I asked about arms, Mighty Cal.. haha I joke!

What Ive done until now, since I started on MC what 3 years ago - has definately been a positive change.


----------



## splinter1466867924 (Aug 5, 2005)

If you want some thing that gives you an ego boost and will balloon your arms and chest, albeit temporarily.

Try the pull up/press up challenge. Could do say 20-40 (50 if your well ard!) pull ups and 100 press ups.

Sounds simple right? On the given session you must try and stick with say wide grip pull ups, next week do close grip under arm. Press up wise, direct the energy inward to hit your pecs more or direct outward to hit triceps more. Your hand position should be consistent on this session, you can change it on the next.

The aim each time you do it, is to beat your previous time (progress!)

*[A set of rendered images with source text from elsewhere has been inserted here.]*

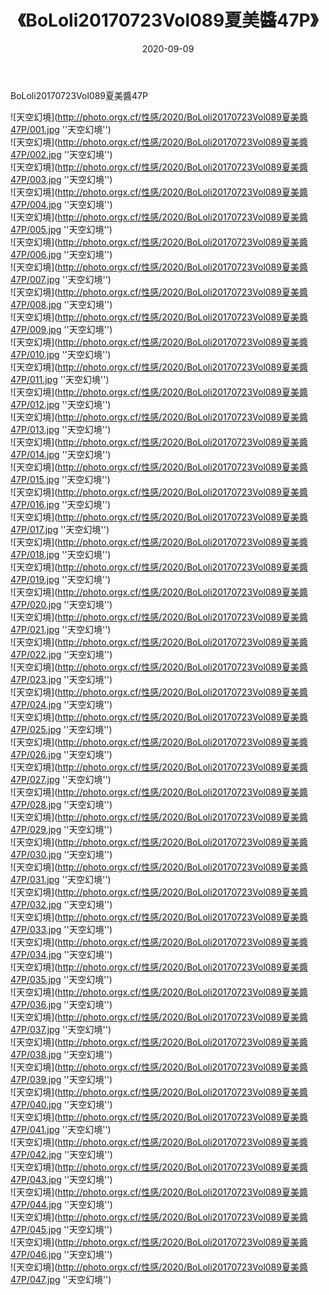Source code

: ﻿---
layout: post
title:  《BoLoli20170723Vol089夏美醬47P》
date:   2020-09-09
image: http://photo.orgx.cf/性感/2020/BoLoli20170723Vol089夏美醬47P/000.jpg
categories: [美女, 性感, 泳衣]
---

BoLoli20170723Vol089夏美醬47P



![天空幻境](http://photo.orgx.cf/性感/2020/BoLoli20170723Vol089夏美醬47P/001.jpg ''天空幻境'') <br>
![天空幻境](http://photo.orgx.cf/性感/2020/BoLoli20170723Vol089夏美醬47P/002.jpg ''天空幻境'') <br>
![天空幻境](http://photo.orgx.cf/性感/2020/BoLoli20170723Vol089夏美醬47P/003.jpg ''天空幻境'') <br>
![天空幻境](http://photo.orgx.cf/性感/2020/BoLoli20170723Vol089夏美醬47P/004.jpg ''天空幻境'') <br>
![天空幻境](http://photo.orgx.cf/性感/2020/BoLoli20170723Vol089夏美醬47P/005.jpg ''天空幻境'') <br>
![天空幻境](http://photo.orgx.cf/性感/2020/BoLoli20170723Vol089夏美醬47P/006.jpg ''天空幻境'') <br>
![天空幻境](http://photo.orgx.cf/性感/2020/BoLoli20170723Vol089夏美醬47P/007.jpg ''天空幻境'') <br>
![天空幻境](http://photo.orgx.cf/性感/2020/BoLoli20170723Vol089夏美醬47P/008.jpg ''天空幻境'') <br>
![天空幻境](http://photo.orgx.cf/性感/2020/BoLoli20170723Vol089夏美醬47P/009.jpg ''天空幻境'') <br>
![天空幻境](http://photo.orgx.cf/性感/2020/BoLoli20170723Vol089夏美醬47P/010.jpg ''天空幻境'') <br>
![天空幻境](http://photo.orgx.cf/性感/2020/BoLoli20170723Vol089夏美醬47P/011.jpg ''天空幻境'') <br>
![天空幻境](http://photo.orgx.cf/性感/2020/BoLoli20170723Vol089夏美醬47P/012.jpg ''天空幻境'') <br>
![天空幻境](http://photo.orgx.cf/性感/2020/BoLoli20170723Vol089夏美醬47P/013.jpg ''天空幻境'') <br>
![天空幻境](http://photo.orgx.cf/性感/2020/BoLoli20170723Vol089夏美醬47P/014.jpg ''天空幻境'') <br>
![天空幻境](http://photo.orgx.cf/性感/2020/BoLoli20170723Vol089夏美醬47P/015.jpg ''天空幻境'') <br>
![天空幻境](http://photo.orgx.cf/性感/2020/BoLoli20170723Vol089夏美醬47P/016.jpg ''天空幻境'') <br>
![天空幻境](http://photo.orgx.cf/性感/2020/BoLoli20170723Vol089夏美醬47P/017.jpg ''天空幻境'') <br>
![天空幻境](http://photo.orgx.cf/性感/2020/BoLoli20170723Vol089夏美醬47P/018.jpg ''天空幻境'') <br>
![天空幻境](http://photo.orgx.cf/性感/2020/BoLoli20170723Vol089夏美醬47P/019.jpg ''天空幻境'') <br>
![天空幻境](http://photo.orgx.cf/性感/2020/BoLoli20170723Vol089夏美醬47P/020.jpg ''天空幻境'') <br>
![天空幻境](http://photo.orgx.cf/性感/2020/BoLoli20170723Vol089夏美醬47P/021.jpg ''天空幻境'') <br>
![天空幻境](http://photo.orgx.cf/性感/2020/BoLoli20170723Vol089夏美醬47P/022.jpg ''天空幻境'') <br>
![天空幻境](http://photo.orgx.cf/性感/2020/BoLoli20170723Vol089夏美醬47P/023.jpg ''天空幻境'') <br>
![天空幻境](http://photo.orgx.cf/性感/2020/BoLoli20170723Vol089夏美醬47P/024.jpg ''天空幻境'') <br>
![天空幻境](http://photo.orgx.cf/性感/2020/BoLoli20170723Vol089夏美醬47P/025.jpg ''天空幻境'') <br>
![天空幻境](http://photo.orgx.cf/性感/2020/BoLoli20170723Vol089夏美醬47P/026.jpg ''天空幻境'') <br>
![天空幻境](http://photo.orgx.cf/性感/2020/BoLoli20170723Vol089夏美醬47P/027.jpg ''天空幻境'') <br>
![天空幻境](http://photo.orgx.cf/性感/2020/BoLoli20170723Vol089夏美醬47P/028.jpg ''天空幻境'') <br>
![天空幻境](http://photo.orgx.cf/性感/2020/BoLoli20170723Vol089夏美醬47P/029.jpg ''天空幻境'') <br>
![天空幻境](http://photo.orgx.cf/性感/2020/BoLoli20170723Vol089夏美醬47P/030.jpg ''天空幻境'') <br>
![天空幻境](http://photo.orgx.cf/性感/2020/BoLoli20170723Vol089夏美醬47P/031.jpg ''天空幻境'') <br>
![天空幻境](http://photo.orgx.cf/性感/2020/BoLoli20170723Vol089夏美醬47P/032.jpg ''天空幻境'') <br>
![天空幻境](http://photo.orgx.cf/性感/2020/BoLoli20170723Vol089夏美醬47P/033.jpg ''天空幻境'') <br>
![天空幻境](http://photo.orgx.cf/性感/2020/BoLoli20170723Vol089夏美醬47P/034.jpg ''天空幻境'') <br>
![天空幻境](http://photo.orgx.cf/性感/2020/BoLoli20170723Vol089夏美醬47P/035.jpg ''天空幻境'') <br>
![天空幻境](http://photo.orgx.cf/性感/2020/BoLoli20170723Vol089夏美醬47P/036.jpg ''天空幻境'') <br>
![天空幻境](http://photo.orgx.cf/性感/2020/BoLoli20170723Vol089夏美醬47P/037.jpg ''天空幻境'') <br>
![天空幻境](http://photo.orgx.cf/性感/2020/BoLoli20170723Vol089夏美醬47P/038.jpg ''天空幻境'') <br>
![天空幻境](http://photo.orgx.cf/性感/2020/BoLoli20170723Vol089夏美醬47P/039.jpg ''天空幻境'') <br>
![天空幻境](http://photo.orgx.cf/性感/2020/BoLoli20170723Vol089夏美醬47P/040.jpg ''天空幻境'') <br>
![天空幻境](http://photo.orgx.cf/性感/2020/BoLoli20170723Vol089夏美醬47P/041.jpg ''天空幻境'') <br>
![天空幻境](http://photo.orgx.cf/性感/2020/BoLoli20170723Vol089夏美醬47P/042.jpg ''天空幻境'') <br>
![天空幻境](http://photo.orgx.cf/性感/2020/BoLoli20170723Vol089夏美醬47P/043.jpg ''天空幻境'') <br>
![天空幻境](http://photo.orgx.cf/性感/2020/BoLoli20170723Vol089夏美醬47P/044.jpg ''天空幻境'') <br>
![天空幻境](http://photo.orgx.cf/性感/2020/BoLoli20170723Vol089夏美醬47P/045.jpg ''天空幻境'') <br>
![天空幻境](http://photo.orgx.cf/性感/2020/BoLoli20170723Vol089夏美醬47P/046.jpg ''天空幻境'') <br>
![天空幻境](http://photo.orgx.cf/性感/2020/BoLoli20170723Vol089夏美醬47P/047.jpg ''天空幻境'') <br>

It's bloody hard and really gets the blood going. Might be the holiday pump your looking for 

I myself will be off to ibiza next week, so catch me trying to find a gym somewhere doing exactly above.


----------



## crazycal1 (Sep 21, 2005)

how many chins can ya do jackal 

ive got the day off mate, i`m waffling lol


----------



## jakal2001 (Dec 18, 2010)

splinter said:


> If you want some thing that gives you an ego boost and will balloon your arms and chest, albeit temporarily.
> 
> Try the pull up/press up challenge. Could do say 20-40 (50 if your well ard!) pull ups and 100 press ups.
> 
> ...


So I do the pullups, then the pressups - then what back to pull ups and then pressups - how many sets of each on one session? This sounds fu**ing good!



TheCrazyCal said:


> how many chins can ya do jackal
> 
> ive got the day off mate, i`m waffling lol


before back/bicep workout around 12, after arms around 5


----------



## splinter1466867924 (Aug 5, 2005)

Sorry should of mentioned, you can dip between the pull ups and press ups. Your goal is to do the total number of reps.

Something a little different, hard yet enjoyable.


----------



## crazycal1 (Sep 21, 2005)

well done mate i wasnt actually sure you could do 1 :fish:


----------



## jakal2001 (Dec 18, 2010)

TheCrazyCal said:


> well done mate i wasnt actually sure you could do 1 :fish:


If only all personal trainers were like u Cal.. hwell:

lol


----------



## crazycal1 (Sep 21, 2005)

you can show them when i visit


----------



## jakal2001 (Dec 18, 2010)

So I did this, this morning 

Arms

Db Cgbp n standing bb curls

Cgbp 22 x 8 5, 20kg x 8

Curls 20kg x 8 7 7

Db skull crushers n incline db hammer curls

Sk 10kg x 8 6 5

curls 14kg x 8 7 5

Overhead rope ext n Cable curls

Rope ext 17.5 x 8 8 8

Curls 17.5 x 8 8 8


----------



## EXTREME (Aug 5, 2005)

How did you feel after it? Any different to a typical non superset workout?


----------



## jakal2001 (Dec 18, 2010)

Arms felt pumped and really great. Did itagain this morning. Slightly different exercises tho


----------



## Piranha Smudge (Jan 16, 2011)

Il be watching this!! Great routine!! May try it tomorrow!!


----------



## crazycal1 (Sep 21, 2005)

14 sets should give a huge pump tho?


----------



## jadenmiller (Aug 29, 2013)

It may be work for you.....Concentration Curls 3 sets of 10-15 reps than Hammer Curls 3 sets of 10-15 reps


----------



## crazycal1 (Sep 21, 2005)

how are the gunz coming then Jakal?


----------



## jakal2001 (Dec 18, 2010)

Aint been gym for a while. Longterm sickness. Was only a few months in prior not enough time to see a difference


----------



## crazycal1 (Sep 21, 2005)

whats up bud?


----------



## jakal2001 (Dec 18, 2010)

Ill pm u cal


----------